▶ _PROVIDED RECORDS_
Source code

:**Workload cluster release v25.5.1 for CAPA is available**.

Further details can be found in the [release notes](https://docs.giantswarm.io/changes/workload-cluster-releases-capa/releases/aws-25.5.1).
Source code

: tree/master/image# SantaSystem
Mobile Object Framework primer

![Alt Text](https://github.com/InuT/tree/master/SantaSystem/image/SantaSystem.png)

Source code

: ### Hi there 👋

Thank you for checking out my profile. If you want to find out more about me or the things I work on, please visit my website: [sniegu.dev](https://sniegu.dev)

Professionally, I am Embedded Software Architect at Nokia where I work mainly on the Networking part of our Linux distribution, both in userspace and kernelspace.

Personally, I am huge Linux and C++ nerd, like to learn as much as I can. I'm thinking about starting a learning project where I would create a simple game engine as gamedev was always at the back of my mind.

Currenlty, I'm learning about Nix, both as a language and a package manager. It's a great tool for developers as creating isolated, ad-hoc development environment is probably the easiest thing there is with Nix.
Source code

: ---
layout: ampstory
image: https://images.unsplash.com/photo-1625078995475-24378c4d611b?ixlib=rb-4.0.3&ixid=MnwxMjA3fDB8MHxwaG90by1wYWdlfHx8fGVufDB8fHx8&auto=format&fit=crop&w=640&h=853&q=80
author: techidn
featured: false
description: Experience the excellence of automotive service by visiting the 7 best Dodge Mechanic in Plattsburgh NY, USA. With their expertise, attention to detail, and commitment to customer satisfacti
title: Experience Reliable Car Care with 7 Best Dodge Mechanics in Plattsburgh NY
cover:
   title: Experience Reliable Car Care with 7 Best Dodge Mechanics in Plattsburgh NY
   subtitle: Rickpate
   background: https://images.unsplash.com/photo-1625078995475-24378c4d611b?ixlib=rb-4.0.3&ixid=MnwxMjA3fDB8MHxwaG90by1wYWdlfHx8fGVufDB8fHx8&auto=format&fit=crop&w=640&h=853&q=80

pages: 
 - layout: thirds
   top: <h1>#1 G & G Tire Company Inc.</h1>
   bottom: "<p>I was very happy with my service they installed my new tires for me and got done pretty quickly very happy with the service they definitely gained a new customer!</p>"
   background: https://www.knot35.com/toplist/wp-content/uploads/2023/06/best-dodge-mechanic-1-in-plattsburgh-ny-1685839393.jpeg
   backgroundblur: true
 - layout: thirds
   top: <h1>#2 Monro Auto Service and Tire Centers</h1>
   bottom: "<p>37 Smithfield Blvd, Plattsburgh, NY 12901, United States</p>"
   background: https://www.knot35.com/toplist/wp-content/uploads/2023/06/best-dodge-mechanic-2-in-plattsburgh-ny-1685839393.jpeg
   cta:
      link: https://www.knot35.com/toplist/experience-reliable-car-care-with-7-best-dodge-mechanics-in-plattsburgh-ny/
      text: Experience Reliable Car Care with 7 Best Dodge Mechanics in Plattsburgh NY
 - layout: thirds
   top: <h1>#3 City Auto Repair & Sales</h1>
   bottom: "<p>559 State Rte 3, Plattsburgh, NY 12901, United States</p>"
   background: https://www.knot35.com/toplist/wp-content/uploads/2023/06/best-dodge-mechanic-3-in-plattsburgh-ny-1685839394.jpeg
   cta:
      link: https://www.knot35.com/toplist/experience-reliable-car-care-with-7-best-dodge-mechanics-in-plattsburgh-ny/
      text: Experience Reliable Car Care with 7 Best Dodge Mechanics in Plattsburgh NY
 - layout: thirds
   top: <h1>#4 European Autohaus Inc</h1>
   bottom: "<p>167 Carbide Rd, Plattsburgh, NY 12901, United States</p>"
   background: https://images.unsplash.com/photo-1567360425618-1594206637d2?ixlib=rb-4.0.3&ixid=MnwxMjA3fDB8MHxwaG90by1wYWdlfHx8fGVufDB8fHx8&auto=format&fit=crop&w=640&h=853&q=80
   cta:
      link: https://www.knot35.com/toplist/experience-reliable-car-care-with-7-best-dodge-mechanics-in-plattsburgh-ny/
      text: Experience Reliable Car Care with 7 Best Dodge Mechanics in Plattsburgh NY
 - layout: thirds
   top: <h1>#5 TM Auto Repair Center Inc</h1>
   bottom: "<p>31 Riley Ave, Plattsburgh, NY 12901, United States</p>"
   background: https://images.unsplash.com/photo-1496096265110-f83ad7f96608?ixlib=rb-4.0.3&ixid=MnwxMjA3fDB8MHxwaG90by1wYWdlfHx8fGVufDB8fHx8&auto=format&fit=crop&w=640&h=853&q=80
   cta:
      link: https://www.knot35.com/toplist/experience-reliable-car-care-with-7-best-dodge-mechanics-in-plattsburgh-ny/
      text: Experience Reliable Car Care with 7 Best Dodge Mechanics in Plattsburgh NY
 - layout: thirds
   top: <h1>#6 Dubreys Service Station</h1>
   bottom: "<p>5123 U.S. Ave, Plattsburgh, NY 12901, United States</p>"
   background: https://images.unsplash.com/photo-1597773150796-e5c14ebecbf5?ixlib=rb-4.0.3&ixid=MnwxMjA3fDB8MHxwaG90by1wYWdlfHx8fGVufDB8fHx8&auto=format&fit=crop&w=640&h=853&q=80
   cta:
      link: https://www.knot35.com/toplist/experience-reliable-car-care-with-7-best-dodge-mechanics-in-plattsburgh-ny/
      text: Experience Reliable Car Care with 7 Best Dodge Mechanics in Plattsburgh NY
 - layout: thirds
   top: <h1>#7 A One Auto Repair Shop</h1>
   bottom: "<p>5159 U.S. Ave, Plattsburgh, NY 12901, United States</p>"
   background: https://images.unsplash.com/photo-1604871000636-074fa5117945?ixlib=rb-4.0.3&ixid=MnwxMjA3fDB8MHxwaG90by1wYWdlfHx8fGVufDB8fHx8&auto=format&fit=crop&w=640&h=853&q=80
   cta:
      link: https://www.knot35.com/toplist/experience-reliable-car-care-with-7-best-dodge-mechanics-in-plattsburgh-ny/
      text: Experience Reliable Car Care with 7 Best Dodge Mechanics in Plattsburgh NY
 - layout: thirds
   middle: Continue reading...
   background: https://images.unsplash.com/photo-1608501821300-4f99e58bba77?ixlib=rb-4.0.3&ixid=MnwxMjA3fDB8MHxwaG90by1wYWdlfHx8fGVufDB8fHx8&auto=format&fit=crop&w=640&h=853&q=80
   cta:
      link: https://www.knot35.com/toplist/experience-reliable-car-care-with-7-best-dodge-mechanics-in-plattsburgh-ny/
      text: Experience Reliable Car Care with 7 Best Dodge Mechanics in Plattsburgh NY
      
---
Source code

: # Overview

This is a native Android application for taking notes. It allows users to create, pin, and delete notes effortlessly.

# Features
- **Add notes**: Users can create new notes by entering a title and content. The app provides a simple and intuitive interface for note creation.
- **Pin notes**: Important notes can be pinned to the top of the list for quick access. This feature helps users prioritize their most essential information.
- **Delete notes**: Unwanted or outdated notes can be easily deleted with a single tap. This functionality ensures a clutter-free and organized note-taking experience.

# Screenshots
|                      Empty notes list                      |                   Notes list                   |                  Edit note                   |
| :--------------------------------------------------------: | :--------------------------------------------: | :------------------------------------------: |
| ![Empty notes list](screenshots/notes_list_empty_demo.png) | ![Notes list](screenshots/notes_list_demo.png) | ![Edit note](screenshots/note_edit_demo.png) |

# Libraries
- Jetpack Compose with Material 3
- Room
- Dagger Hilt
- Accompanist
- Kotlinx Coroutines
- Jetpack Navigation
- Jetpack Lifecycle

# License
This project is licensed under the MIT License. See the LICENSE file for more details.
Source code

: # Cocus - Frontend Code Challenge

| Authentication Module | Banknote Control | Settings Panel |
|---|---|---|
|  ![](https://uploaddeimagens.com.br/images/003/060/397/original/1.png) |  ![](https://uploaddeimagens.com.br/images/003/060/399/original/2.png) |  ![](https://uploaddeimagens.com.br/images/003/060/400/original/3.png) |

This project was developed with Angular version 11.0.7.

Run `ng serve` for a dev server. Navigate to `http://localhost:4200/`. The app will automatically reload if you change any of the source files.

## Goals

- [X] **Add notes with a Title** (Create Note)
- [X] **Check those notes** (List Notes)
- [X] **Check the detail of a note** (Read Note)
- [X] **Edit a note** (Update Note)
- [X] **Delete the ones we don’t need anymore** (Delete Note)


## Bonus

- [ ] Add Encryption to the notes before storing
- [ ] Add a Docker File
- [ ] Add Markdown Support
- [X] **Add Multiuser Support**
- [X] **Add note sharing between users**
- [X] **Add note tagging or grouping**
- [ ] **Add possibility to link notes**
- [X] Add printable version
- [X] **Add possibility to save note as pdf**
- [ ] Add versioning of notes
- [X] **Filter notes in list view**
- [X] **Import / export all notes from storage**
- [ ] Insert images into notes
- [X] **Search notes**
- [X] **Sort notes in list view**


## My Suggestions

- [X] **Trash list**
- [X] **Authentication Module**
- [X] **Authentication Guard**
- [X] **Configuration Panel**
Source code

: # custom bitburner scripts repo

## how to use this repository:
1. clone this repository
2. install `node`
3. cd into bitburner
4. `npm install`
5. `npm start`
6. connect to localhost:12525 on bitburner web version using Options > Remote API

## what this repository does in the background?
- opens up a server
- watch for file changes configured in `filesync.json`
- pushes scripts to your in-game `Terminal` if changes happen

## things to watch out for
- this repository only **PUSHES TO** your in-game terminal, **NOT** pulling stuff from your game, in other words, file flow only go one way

▶ _WHAT TO WORK ON_
Using the data above, repeat exactly the lines that begin at the line with "### Hi there 👋" and end at the line with "layout: ampstory", both ends included.

▶ _RESPONSE TO THE TASK_
: ### Hi there 👋

Thank you for checking out my profile. If you want to find out more about me or the things I work on, please visit my website: [sniegu.dev](https://sniegu.dev)

Professionally, I am Embedded Software Architect at Nokia where I work mainly on the Networking part of our Linux distribution, both in userspace and kernelspace.

Personally, I am huge Linux and C++ nerd, like to learn as much as I can. I'm thinking about starting a learning project where I would create a simple game engine as gamedev was always at the back of my mind.

Currenlty, I'm learning about Nix, both as a language and a package manager. It's a great tool for developers as creating isolated, ad-hoc development environment is probably the easiest thing there is with Nix.
Source code

: ---
layout: ampstory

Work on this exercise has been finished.